I now ran a serious of tests with the code below using different intervall settings and timeout settings. Conclusion is:

  • When setTimeout is not used the code behaves as expected
  • When setInterval is larger for interval 2 than for interval 1 the code behaves as expected
  • When setInterval is larger for interval1 than for interval 2 then the code does not behave as expected and prints the data in interval 2 to the console only every X times it prints it for data in interval 1. X depends on the value for setTimeout. The longer the timeout the more “normal” the code behaves.

I am using the code now without setTimeout. I would like to know why the code behaves as it does but I think I just let it rest now.

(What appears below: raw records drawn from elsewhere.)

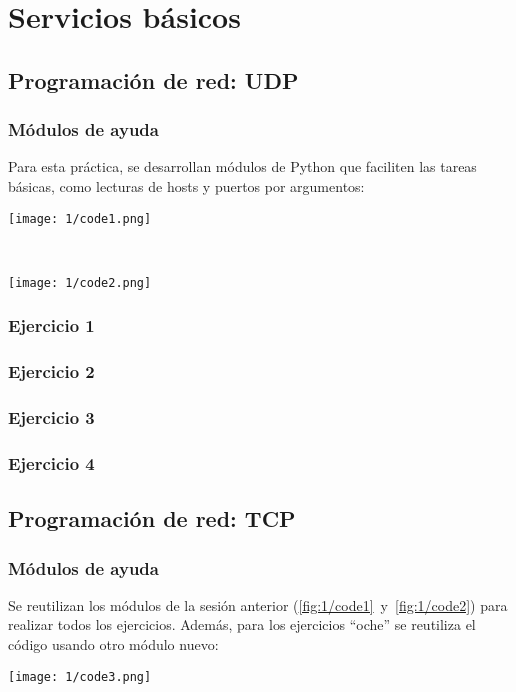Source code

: \chapter{Servicios básicos}
\section{Programación de red: UDP}
\subsection{Módulos de ayuda}
Para esta práctica, se desarrollan módulos de Python que faciliten las tareas básicas,
como lecturas de hosts y puertos por argumentos: \\
\begin{minipage}{\linewidth}
	\centering
	\texttt{[image: 1/code1.png]}
	\label{fig:1/code1}
\end{minipage}
\\
\begin{minipage}{\linewidth}
	\centering
	\texttt{[image: 1/code2.png]}
	\label{fig:1/code2}
\end{minipage}

\subsection{Ejercicio 1}

\subsection{Ejercicio 2}

\subsection{Ejercicio 3}

\subsection{Ejercicio 4}

\section{Programación de red: TCP}
\subsection{Módulos de ayuda}
Se reutilizan los módulos de la sesión anterior (\ref{fig:1/code1}~y~\ref{fig:1/code2}) para
realizar todos los ejercicios. Además, para los ejercicios ``oche'' se reutiliza el código
usando otro módulo nuevo: \\
\begin{minipage}{\linewidth}
	\centering
	\texttt{[image: 1/code3.png]}
	\label{fig:1/code3}
\end{minipage}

var Ruuvitag = require("Ruuvitag");
Ruuvitag.setEnvOn(true); 

    setInterval(function(){
        pinMode(18, 'input_pulldown');
//		setTimeout(function(){
          var door = digitalRead(18);
          var temperature = [Math.round(Ruuvitag.getEnvData().temp*100)/100];
          console.log("Door = " + door);
          console.log("Temperature: " + temperature);
          NRF.setAdvertising({
            0x2a3f : [door],
            0x1809 : [encodeFloat100(temperature)],
          });
        pinMode(18, 'input');
        //},10);
   }, 20000);

    setInterval(function(){
      var pressure = [Math.round(Ruuvitag.getEnvData().pressure*10)/10];
      var humid = [Math.round(Ruuvitag.getEnvData().humidity*10)/10];
      var battery = [Math.round(NRF.getBattery()*100)/100];
      console.log("Battery [V]: " + battery);

      console.log("Pressure: " + pressure);
      console.log("Humidity: " + humid);

        NRF.setAdvertising({
          0x2A6D : [encodeFloat10(pressure)],
          0x2A6F : [encodeFloat10(humid)],
          0xfffe : [encodeFloat100(battery)]
        });
     },60000);

    function encodeFloat10(num) {
      var d = Math.round(num*10);
      return [ d&255, d >> 8 ];
    }

    function encodeFloat100(num) {
      var d = Math.round(num*100);
      return [ d&255, d >> 8 ];
}

Test results:

Test 1
setInterval 1: 2000ms setTimeout: 10ms
setInterval 2: 4000ms

approx. every 27 times (varies slightly) when when console.log is done for interval 1 it is also shown for interval 2

Test 2
setInterval 1: 2000ms setTimeout: 50ms
setInterval 2: 4000ms

approx. every 17 times when when console.log is done for interval 1 it is also shown for interval 2

Test 3
setInterval 1: 2000ms setTimeout: 500ms
setInterval 2: 4000ms

Every 5 times when when console.log is done for interval 1 it is also shown for interval 2

Test 4
setInterval 1: 2000ms setTimeout: 1000ms
setInterval 2: 4000ms

Every 3 times when when console.log is done for interval 1 it is also shown for interval 2

Test 5
setInterval 1: 4000ms setTimeout: 10ms
setInterval 2: 2000ms

Every second time console.log is done for interval 2 it also is shown for interval 1 (data of both console log data slightly mixed)

Test 6
setInterval 1: 2000ms no setTimeout used/disabled in the code below
setInterval 2: 4000ms

Every 2nd time console log is done for interval 1 it is also done for interval 2.